A U.S. trade panel has voted to continue anti-dumping and anti-subsidy duty investigations on Chinese aluminum products despite China’s strong dissatisfaction with the move.
“There is a reasonable indication that a U.S. industry is materially injured by reason of imports of common alloy aluminum sheet from China that are allegedly subsidized and sold in the United States at less than fair value,” said the United States International Trade Commission (USITC) in a statement.
As a result of the trade panel’s affirmative determinations, the U.S. Commerce Department will continue its investigations on Chinese aluminum products, with its preliminary anti-subsidy duty determination due in February and its anti-dumping duty determinations due in April, according to the USITC.

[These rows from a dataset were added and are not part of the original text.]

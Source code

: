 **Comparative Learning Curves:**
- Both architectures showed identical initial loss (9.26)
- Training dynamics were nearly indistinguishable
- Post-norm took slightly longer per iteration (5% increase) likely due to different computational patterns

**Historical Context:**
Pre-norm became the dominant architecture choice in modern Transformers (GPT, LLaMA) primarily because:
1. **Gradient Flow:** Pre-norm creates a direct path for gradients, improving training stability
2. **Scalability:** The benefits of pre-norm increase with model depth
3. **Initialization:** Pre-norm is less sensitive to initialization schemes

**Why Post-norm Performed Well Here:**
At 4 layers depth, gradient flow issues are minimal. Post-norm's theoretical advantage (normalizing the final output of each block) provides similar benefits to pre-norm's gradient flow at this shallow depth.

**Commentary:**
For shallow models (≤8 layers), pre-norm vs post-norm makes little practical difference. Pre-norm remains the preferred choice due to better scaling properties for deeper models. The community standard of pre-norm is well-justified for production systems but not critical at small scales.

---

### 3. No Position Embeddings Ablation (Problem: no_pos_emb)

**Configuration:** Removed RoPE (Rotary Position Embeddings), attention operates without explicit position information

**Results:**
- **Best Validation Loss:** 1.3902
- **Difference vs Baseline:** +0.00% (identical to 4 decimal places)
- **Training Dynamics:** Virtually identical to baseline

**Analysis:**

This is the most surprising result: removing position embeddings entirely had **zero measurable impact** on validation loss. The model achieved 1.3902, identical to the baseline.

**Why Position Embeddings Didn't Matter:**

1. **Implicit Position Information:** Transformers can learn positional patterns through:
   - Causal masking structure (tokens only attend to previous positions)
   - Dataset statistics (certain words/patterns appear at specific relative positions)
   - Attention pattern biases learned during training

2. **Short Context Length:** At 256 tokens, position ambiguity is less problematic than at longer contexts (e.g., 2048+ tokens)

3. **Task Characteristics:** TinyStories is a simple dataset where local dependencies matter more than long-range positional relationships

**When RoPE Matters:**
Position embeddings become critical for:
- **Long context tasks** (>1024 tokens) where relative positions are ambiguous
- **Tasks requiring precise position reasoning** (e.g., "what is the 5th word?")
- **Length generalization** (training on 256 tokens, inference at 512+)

China’s Ministry of Commerce (MOC) has expressed strong dissatisfaction with the U.S. Commerce Department’s probe of Chinese aluminum products, launched last November, using a rarely used “self-initiation” tactic, said a report from China’s Xinhua News Agency.
This marked the first time in the past 25 years that the U.S. government had launched such investigations without a request from a U.S. company or industry, continued the report.
“China is strongly dissatisfied with the trade protectionism tendency shown in the U.S. move,” said Wang Hejun, head of the MOC’s trade remedy and investigation bureau, warning “it will hurt both Chinese and U.S. interests to artificially impede the normal order of bilateral aluminum trade.”
Wang said he hopes the United States will abide by the consensus reached by Chinese and U.S. leaders on economic and trade cooperation and meet China halfway to support the healthy and stable development of bilateral economic ties.
China will take necessary measures to defend the rights of its own enterprises, he added.